Configuration of our syslog server is quite simple: /etc/sysconfig/rsyslog ---- # Options to syslogd # -m 0 disables 'MARK' messages. # -rPortNumber Enables logging from remote machines. The listener will listen to the specified port. # -x disables DNS lookups on messages recieved with -r # See syslogd(8) for more details SYSLOGD_OPTIONS="-m 0 -r514 -t514,1000" # Options to klogd # -2 prints all kernel oops messages twice; once for klogd to decode, and # once for processing with 'ksymoops' # -x disables all klogd processing of oops messages entirely # See klogd(8) for more details KLOGD_OPTIONS="-x" ---- /etc/rsyslog.conf ---- # --- All remote files --- $template remote-messages,"/var/log/%HOSTNAME%/messages" $template remote-secure,"/var/log/%HOSTNAME%/secure" $template remote-maillog,"/var/log/%HOSTNAME%/maillog" $template remote-cron,"/var/log/%HOSTNAME%/cron" $template remote-spooler,"/var/log/%HOSTNAME%/spooler" $template remote-bootlog,"/var/log/%HOSTNAME%/boot.log" *.info;mail.none;authpriv.none;cron.none ?remote-messages authpriv.* ?remote-secure mail.* -?remote-maillog cron.* ?remote-cron uucp,news.crit ?remote-spooler local7.* ?remote-bootlog ----
We opened a problem ticket with our TAM for this as Issue 334499.

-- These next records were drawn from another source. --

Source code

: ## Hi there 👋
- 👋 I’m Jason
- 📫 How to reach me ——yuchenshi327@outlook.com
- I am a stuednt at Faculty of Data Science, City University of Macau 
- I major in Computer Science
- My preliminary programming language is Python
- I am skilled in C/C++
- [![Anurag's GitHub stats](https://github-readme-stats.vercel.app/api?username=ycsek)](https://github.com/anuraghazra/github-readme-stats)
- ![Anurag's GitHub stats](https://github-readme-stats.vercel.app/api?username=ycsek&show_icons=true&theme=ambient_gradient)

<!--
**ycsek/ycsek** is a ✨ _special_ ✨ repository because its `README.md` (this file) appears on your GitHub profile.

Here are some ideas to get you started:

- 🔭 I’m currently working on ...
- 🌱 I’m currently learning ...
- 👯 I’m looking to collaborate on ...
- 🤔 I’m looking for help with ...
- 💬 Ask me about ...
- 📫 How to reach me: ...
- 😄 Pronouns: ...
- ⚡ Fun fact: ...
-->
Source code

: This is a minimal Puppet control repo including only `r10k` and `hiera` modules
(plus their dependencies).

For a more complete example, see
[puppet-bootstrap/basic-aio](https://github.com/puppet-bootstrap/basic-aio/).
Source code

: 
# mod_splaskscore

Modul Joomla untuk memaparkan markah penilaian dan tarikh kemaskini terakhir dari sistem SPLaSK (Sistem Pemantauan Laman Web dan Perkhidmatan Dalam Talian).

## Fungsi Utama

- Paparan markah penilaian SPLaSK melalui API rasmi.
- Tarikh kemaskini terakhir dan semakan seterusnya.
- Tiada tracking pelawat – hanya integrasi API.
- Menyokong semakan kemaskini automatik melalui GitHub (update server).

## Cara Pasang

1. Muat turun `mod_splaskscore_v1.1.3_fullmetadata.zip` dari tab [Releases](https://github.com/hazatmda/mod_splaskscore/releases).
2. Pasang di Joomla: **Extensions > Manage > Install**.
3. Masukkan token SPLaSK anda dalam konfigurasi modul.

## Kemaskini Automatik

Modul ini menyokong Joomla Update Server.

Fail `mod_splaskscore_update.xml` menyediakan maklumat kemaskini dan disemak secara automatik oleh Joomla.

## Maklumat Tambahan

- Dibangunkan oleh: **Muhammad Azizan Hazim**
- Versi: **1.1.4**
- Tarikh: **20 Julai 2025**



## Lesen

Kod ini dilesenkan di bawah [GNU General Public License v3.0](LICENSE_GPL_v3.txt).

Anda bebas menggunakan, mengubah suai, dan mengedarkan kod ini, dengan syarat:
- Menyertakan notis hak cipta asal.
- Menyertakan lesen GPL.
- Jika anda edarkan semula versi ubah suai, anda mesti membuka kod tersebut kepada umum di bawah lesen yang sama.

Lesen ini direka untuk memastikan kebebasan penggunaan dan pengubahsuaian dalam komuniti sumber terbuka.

Just for the public record. I wanted to add the following error messages we got from rsyslogd on our central rsyslog server today. We didn't see this error before, but now we have ulimit set to allow 5000 open files so maybe we hit the ulimit open files limit before and now we are hitting the select() limit instead. The system slowed down completely, trying to log on provided me with a login-prompt, but I got disconnected before a login via SSH happened. Colleagues tried to log in on the console, but failed as well. A forced reboot brought the system back, this was in the logfile on disk: ---- Sep 3 14:15:10 lg2log01 rsyslogd:select: Bad file descriptor Sep 3 14:15:59 lg2log01 rsyslogd:last message repeated 153422 times Sep 3 14:17:00 lg2log01 rsyslogd:last message repeated 294806 times Sep 3 14:18:01 lg2log01 rsyslogd:last message repeated 309974 times Sep 3 14:19:02 lg2log01 rsyslogd:last message repeated 297799 times Sep 3 14:20:03 lg2log01 rsyslogd:last message repeated 266527 times Sep 3 14:21:04 lg2log01 rsyslogd:last message repeated 273352 times Sep 3 14:22:05 lg2log01 rsyslogd:last message repeated 263318 times Sep 3 14:23:06 lg2log01 rsyslogd:last message repeated 241717 times ... Sep 3 17:22:02 lg2log01 rsyslogd:last message repeated 274251 times Sep 3 17:23:03 lg2log01 rsyslogd:last message repeated 284283 times Sep 3 17:39:06 lg2log01 rsyslogd: [origin software="rsyslogd" swVersion="2.0.6" x-pid="12291" x-info="http://www.rsyslog.com"][x-configInfo udpReception="Yes" udpPort="514" tcpReception="Yes" tcpPort="514"] restart Sep 3 17:39:06 lg2log01 rsyslog: rsyslogd startup succeeded ---- If this is happening with only 400 systems logging to one server, I wonder why there aren't more people reporting problems like this one, and the two others.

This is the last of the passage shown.